▶ _About this exercise_
Among the entries below, find the lines with the word "register" and return them.

----

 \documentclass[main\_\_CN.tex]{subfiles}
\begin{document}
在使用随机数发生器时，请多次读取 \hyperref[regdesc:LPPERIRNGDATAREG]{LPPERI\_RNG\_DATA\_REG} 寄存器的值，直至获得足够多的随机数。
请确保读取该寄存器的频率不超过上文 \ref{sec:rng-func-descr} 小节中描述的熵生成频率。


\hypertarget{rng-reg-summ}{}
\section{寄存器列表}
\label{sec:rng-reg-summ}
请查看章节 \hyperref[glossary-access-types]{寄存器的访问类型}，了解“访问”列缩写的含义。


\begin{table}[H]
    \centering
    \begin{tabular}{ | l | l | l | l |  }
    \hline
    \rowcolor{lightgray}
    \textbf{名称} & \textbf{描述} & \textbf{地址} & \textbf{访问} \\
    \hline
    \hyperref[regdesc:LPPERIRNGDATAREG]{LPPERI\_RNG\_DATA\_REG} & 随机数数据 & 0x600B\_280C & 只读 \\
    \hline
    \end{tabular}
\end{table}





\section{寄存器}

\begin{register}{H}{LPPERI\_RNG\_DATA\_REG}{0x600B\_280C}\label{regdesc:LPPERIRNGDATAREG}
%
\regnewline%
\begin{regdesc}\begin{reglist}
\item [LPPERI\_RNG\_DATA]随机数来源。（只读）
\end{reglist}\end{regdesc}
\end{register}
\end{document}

----

▶ _Answer space_
\begin{register}{H}{LPPERI\_RNG\_DATA\_REG}{0x600B\_280C}\label{regdesc:LPPERIRNGDATAREG}
\end{register}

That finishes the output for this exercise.